One month after the Court of Claims' July 9, 1987 determination, the Mayor and the Governor agreed to a roadway concept, and the respective agencies, including the City and State Departments of Transportation, the City Planning Commission, Department of Ports, International Trade and Commerce, and other agencies, became engaged in a cooperative effort to plan for the economic growth of a revitalized West Side, to consider how best to provide for open space and public access to the waterfront and to design a comprehensive land use plan, encompassing both public and private development, for the property and to resolve other major issues such as the inter-governmental relationship between the two parties in exercising their oversight responsibility. As part of that cooperative effort, the City and State began negotiating the City's valuation claim in the context of a settlement of the outstanding issues.

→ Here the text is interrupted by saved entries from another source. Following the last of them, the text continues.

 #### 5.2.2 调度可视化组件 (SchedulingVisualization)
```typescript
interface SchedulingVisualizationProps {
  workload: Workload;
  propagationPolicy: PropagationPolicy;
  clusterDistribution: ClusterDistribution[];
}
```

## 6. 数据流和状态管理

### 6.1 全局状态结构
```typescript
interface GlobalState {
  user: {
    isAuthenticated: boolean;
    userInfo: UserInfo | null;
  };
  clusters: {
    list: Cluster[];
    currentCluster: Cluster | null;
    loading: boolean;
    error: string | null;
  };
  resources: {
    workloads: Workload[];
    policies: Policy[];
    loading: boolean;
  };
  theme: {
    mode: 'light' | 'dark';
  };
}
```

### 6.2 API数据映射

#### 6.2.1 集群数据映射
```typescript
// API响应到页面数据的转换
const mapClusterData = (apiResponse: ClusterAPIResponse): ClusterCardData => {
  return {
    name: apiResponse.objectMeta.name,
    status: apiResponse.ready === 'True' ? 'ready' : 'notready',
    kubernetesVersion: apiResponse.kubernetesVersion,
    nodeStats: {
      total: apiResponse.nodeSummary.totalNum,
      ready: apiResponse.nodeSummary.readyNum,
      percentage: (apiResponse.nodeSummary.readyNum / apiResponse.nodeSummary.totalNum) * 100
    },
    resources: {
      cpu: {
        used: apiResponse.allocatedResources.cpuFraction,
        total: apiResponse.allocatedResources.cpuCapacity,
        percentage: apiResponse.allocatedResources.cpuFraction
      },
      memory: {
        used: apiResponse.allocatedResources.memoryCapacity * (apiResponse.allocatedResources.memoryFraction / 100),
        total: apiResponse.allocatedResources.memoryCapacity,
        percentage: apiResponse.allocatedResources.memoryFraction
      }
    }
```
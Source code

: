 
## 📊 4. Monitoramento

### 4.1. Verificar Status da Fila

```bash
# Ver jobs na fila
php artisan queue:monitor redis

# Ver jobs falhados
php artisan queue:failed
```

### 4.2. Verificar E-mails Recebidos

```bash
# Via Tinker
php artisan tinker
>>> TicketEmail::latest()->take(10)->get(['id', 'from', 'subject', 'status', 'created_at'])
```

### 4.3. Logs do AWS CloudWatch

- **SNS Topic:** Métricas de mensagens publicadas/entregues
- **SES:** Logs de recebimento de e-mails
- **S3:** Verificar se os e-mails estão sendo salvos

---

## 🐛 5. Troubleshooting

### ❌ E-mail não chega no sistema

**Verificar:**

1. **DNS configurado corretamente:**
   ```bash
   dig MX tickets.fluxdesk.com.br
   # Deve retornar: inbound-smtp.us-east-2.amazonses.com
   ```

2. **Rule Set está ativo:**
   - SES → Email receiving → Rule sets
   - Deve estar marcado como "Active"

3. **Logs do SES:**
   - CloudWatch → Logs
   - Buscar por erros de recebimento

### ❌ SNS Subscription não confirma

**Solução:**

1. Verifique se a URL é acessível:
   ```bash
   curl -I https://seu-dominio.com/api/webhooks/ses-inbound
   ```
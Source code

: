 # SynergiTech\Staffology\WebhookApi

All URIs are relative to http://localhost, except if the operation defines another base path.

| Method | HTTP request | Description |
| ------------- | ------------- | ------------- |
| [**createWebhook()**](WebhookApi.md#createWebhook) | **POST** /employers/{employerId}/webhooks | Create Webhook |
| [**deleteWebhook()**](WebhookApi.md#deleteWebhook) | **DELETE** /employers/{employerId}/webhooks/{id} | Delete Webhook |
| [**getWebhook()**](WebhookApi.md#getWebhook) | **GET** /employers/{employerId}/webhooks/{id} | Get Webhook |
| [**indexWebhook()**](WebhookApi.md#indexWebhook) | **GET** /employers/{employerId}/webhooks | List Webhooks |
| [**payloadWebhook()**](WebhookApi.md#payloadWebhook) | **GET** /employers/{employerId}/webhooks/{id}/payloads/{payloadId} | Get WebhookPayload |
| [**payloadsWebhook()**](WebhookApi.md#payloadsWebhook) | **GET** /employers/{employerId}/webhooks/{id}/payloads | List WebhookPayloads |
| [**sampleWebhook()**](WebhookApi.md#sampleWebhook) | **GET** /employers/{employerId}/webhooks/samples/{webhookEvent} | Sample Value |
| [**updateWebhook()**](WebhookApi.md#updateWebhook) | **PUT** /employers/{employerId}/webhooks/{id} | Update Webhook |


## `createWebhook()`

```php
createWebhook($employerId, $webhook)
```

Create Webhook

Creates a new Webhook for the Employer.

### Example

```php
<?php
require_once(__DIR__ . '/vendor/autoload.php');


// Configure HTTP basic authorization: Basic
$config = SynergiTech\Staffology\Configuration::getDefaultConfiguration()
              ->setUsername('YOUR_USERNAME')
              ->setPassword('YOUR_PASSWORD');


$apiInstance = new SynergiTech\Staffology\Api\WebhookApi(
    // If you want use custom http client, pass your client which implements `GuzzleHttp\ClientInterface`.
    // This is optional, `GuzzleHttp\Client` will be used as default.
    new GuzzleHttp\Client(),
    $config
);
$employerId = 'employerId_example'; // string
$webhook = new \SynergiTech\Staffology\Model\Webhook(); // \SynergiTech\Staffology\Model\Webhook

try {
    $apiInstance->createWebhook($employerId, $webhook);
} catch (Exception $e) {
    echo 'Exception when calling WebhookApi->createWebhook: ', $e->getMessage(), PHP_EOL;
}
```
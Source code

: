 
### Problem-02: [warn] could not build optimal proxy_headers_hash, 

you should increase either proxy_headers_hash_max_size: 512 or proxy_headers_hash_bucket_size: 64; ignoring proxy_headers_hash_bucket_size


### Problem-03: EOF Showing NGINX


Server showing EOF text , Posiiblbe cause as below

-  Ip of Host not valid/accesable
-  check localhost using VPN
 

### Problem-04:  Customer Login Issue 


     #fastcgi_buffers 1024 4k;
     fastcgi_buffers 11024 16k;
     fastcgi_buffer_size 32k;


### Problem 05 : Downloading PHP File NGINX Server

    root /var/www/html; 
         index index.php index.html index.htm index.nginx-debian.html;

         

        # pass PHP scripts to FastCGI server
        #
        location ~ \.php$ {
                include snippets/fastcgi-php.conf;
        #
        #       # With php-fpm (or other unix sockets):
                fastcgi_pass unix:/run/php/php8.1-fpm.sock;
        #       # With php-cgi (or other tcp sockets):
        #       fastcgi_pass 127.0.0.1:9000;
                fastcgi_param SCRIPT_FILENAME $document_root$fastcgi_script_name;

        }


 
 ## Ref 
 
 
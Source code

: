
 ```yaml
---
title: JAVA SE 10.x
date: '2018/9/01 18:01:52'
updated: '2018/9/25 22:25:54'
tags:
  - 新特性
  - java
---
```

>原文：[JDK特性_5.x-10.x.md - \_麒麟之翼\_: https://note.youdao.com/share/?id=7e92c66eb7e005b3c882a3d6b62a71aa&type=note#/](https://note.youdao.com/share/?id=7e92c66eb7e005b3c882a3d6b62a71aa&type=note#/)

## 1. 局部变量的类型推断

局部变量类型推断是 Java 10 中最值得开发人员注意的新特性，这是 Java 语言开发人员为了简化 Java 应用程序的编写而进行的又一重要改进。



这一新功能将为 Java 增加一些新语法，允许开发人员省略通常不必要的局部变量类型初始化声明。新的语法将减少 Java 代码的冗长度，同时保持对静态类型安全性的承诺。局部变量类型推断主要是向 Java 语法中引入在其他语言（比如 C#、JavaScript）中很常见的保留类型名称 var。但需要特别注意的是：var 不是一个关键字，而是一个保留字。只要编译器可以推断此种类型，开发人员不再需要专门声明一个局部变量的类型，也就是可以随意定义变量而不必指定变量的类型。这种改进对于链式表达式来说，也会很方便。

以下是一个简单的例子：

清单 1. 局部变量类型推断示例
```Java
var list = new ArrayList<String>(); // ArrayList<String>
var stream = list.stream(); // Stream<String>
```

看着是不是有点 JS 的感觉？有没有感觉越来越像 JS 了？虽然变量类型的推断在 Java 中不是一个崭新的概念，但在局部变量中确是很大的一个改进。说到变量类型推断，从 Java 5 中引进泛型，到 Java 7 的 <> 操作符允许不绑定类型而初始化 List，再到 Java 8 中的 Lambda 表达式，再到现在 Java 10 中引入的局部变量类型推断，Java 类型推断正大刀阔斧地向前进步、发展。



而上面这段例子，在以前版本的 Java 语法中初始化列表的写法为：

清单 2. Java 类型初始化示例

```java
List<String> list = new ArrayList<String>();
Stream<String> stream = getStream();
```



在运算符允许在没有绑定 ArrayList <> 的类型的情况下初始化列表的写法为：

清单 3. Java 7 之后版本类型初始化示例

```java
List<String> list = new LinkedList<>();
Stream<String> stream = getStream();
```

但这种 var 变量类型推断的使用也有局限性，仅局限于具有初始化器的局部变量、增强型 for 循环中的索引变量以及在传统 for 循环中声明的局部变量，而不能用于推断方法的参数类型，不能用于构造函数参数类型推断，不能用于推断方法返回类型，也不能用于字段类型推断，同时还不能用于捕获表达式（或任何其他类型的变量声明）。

In a memorandum released in May 1988, the Mayor and the Governor agreed that the City would discontinue both claims with prejudice and without any additional payment by the State, but subject to the terms described therein, including a "50-50" partnership relationship between the City and the State as to the liabilities and assets of the property, the establishment of a "West Side Waterfront Panel" for overseeing future planning, and the approval of the City Comptroller. According to press releases, the Comptroller estimated the fair value of the property, originally intended as a site for housing and commercial construction, at approximately $200 million. The State contended that the $90 million it originally paid to the City for the appropriated property was reasonable because the improvements would not be built. (See, Poor Little Westway, New York Times, Feb. 14, 1989.)

On January 16, 1989, however, the Governor informed...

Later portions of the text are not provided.